- Instructions for the task
The pictures are to be dropped, and the records below are to be restated word for word.

- Pictures paired with source code
Start of Block

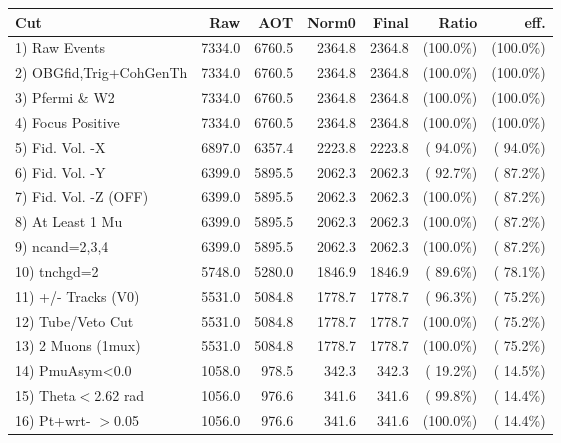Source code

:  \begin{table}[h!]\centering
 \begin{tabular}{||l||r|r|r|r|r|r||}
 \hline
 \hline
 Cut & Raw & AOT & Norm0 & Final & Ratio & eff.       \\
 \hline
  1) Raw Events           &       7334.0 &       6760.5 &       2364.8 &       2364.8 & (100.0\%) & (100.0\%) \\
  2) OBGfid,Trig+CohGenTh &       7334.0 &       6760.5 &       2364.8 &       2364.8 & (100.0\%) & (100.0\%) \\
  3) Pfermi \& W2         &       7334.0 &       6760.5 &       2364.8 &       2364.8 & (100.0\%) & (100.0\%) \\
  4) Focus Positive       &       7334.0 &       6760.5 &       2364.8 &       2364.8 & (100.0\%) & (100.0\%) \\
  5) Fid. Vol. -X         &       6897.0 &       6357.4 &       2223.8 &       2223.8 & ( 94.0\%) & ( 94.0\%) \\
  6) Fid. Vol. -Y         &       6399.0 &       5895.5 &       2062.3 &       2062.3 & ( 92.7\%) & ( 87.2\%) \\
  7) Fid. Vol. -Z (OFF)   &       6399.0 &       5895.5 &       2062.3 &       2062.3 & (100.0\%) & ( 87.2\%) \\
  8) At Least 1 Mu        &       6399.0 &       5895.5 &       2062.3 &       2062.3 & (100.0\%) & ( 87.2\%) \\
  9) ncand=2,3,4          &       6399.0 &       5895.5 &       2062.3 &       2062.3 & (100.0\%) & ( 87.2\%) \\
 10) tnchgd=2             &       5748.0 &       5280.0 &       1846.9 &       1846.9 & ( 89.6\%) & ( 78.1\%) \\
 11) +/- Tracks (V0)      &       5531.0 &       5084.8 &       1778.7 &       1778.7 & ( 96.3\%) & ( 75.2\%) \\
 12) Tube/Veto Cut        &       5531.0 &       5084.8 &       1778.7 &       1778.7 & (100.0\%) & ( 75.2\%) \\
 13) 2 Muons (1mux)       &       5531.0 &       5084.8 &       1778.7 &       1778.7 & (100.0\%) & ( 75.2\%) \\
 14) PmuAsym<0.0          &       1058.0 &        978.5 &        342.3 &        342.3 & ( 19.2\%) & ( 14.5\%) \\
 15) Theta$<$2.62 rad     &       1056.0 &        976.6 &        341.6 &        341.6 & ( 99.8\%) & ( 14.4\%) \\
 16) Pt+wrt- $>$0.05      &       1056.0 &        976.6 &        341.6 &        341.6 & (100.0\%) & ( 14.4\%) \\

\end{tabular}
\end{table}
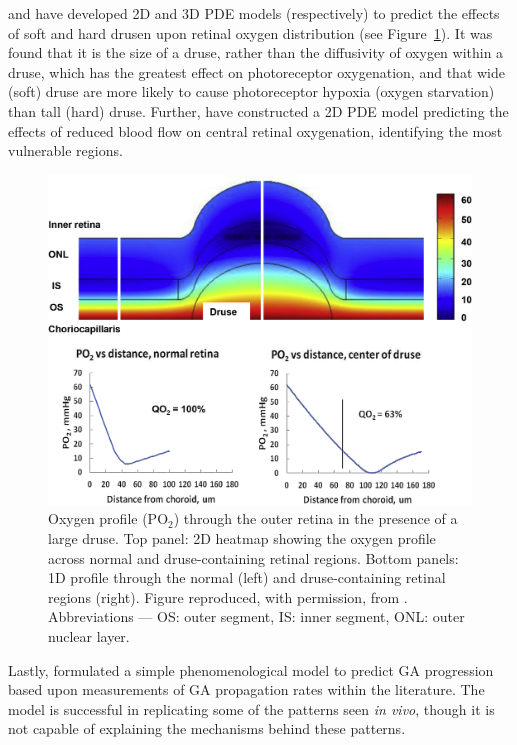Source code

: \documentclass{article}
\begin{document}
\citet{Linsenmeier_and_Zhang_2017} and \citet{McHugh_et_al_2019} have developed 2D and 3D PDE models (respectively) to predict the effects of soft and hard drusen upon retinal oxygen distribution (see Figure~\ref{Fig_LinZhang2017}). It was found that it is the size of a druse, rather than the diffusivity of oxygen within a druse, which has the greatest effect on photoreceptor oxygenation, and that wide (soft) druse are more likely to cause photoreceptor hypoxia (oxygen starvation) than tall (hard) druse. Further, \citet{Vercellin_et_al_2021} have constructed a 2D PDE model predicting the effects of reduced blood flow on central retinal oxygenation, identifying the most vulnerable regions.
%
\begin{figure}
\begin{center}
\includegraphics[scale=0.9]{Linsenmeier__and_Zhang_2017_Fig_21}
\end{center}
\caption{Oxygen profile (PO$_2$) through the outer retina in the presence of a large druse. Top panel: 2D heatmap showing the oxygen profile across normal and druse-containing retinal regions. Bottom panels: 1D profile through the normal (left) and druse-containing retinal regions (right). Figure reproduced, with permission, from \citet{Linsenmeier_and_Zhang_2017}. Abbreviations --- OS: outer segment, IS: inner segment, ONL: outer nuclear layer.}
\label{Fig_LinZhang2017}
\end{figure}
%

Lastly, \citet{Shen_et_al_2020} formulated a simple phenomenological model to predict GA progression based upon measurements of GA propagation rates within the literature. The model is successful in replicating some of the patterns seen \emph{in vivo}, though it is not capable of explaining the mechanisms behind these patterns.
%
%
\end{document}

End of Block

- Finished exercise
Source code

:  \begin{table}[h!]\centering
 \begin{tabular}{||l||r|r|r|r|r|r||}
 \hline
 \hline
 Cut & Raw & AOT & Norm0 & Final & Ratio & eff.       \\
 \hline
  1) Raw Events           &       7334.0 &       6760.5 &       2364.8 &       2364.8 & (100.0\%) & (100.0\%) \\
  2) OBGfid,Trig+CohGenTh &       7334.0 &       6760.5 &       2364.8 &       2364.8 & (100.0\%) & (100.0\%) \\
  3) Pfermi \& W2         &       7334.0 &       6760.5 &       2364.8 &       2364.8 & (100.0\%) & (100.0\%) \\
  4) Focus Positive       &       7334.0 &       6760.5 &       2364.8 &       2364.8 & (100.0\%) & (100.0\%) \\
  5) Fid. Vol. -X         &       6897.0 &       6357.4 &       2223.8 &       2223.8 & ( 94.0\%) & ( 94.0\%) \\
  6) Fid. Vol. -Y         &       6399.0 &       5895.5 &       2062.3 &       2062.3 & ( 92.7\%) & ( 87.2\%) \\
  7) Fid. Vol. -Z (OFF)   &       6399.0 &       5895.5 &       2062.3 &       2062.3 & (100.0\%) & ( 87.2\%) \\
  8) At Least 1 Mu        &       6399.0 &       5895.5 &       2062.3 &       2062.3 & (100.0\%) & ( 87.2\%) \\
  9) ncand=2,3,4          &       6399.0 &       5895.5 &       2062.3 &       2062.3 & (100.0\%) & ( 87.2\%) \\
 10) tnchgd=2             &       5748.0 &       5280.0 &       1846.9 &       1846.9 & ( 89.6\%) & ( 78.1\%) \\
 11) +/- Tracks (V0)      &       5531.0 &       5084.8 &       1778.7 &       1778.7 & ( 96.3\%) & ( 75.2\%) \\
 12) Tube/Veto Cut        &       5531.0 &       5084.8 &       1778.7 &       1778.7 & (100.0\%) & ( 75.2\%) \\
 13) 2 Muons (1mux)       &       5531.0 &       5084.8 &       1778.7 &       1778.7 & (100.0\%) & ( 75.2\%) \\
 14) PmuAsym<0.0          &       1058.0 &        978.5 &        342.3 &        342.3 & ( 19.2\%) & ( 14.5\%) \\
 15) Theta$<$2.62 rad     &       1056.0 &        976.6 &        341.6 &        341.6 & ( 99.8\%) & ( 14.4\%) \\
 16) Pt+wrt- $>$0.05      &       1056.0 &        976.6 &        341.6 &        341.6 & (100.0\%) & ( 14.4\%) \\

\end{tabular}
\end{table}
Source code

: \documentclass{article}
\begin{document}
\citet{Linsenmeier_and_Zhang_2017} and \citet{McHugh_et_al_2019} have developed 2D and 3D PDE models (respectively) to predict the effects of soft and hard drusen upon retinal oxygen distribution (see Figure~\ref{Fig_LinZhang2017}). It was found that it is the size of a druse, rather than the diffusivity of oxygen within a druse, which has the greatest effect on photoreceptor oxygenation, and that wide (soft) druse are more likely to cause photoreceptor hypoxia (oxygen starvation) than tall (hard) druse. Further, \citet{Vercellin_et_al_2021} have constructed a 2D PDE model predicting the effects of reduced blood flow on central retinal oxygenation, identifying the most vulnerable regions.
%
\begin{figure}
\begin{center}
\includegraphics[scale=0.9]{Linsenmeier__and_Zhang_2017_Fig_21}
\end{center}
\caption{Oxygen profile (PO$_2$) through the outer retina in the presence of a large druse. Top panel: 2D heatmap showing the oxygen profile across normal and druse-containing retinal regions. Bottom panels: 1D profile through the normal (left) and druse-containing retinal regions (right). Figure reproduced, with permission, from \citet{Linsenmeier_and_Zhang_2017}. Abbreviations --- OS: outer segment, IS: inner segment, ONL: outer nuclear layer.}
\label{Fig_LinZhang2017}
\end{figure}
%

Lastly, \citet{Shen_et_al_2020} formulated a simple phenomenological model to predict GA progression based upon measurements of GA propagation rates within the literature. The model is successful in replicating some of the patterns seen \emph{in vivo}, though it is not capable of explaining the mechanisms behind these patterns.
%
%
\end{document}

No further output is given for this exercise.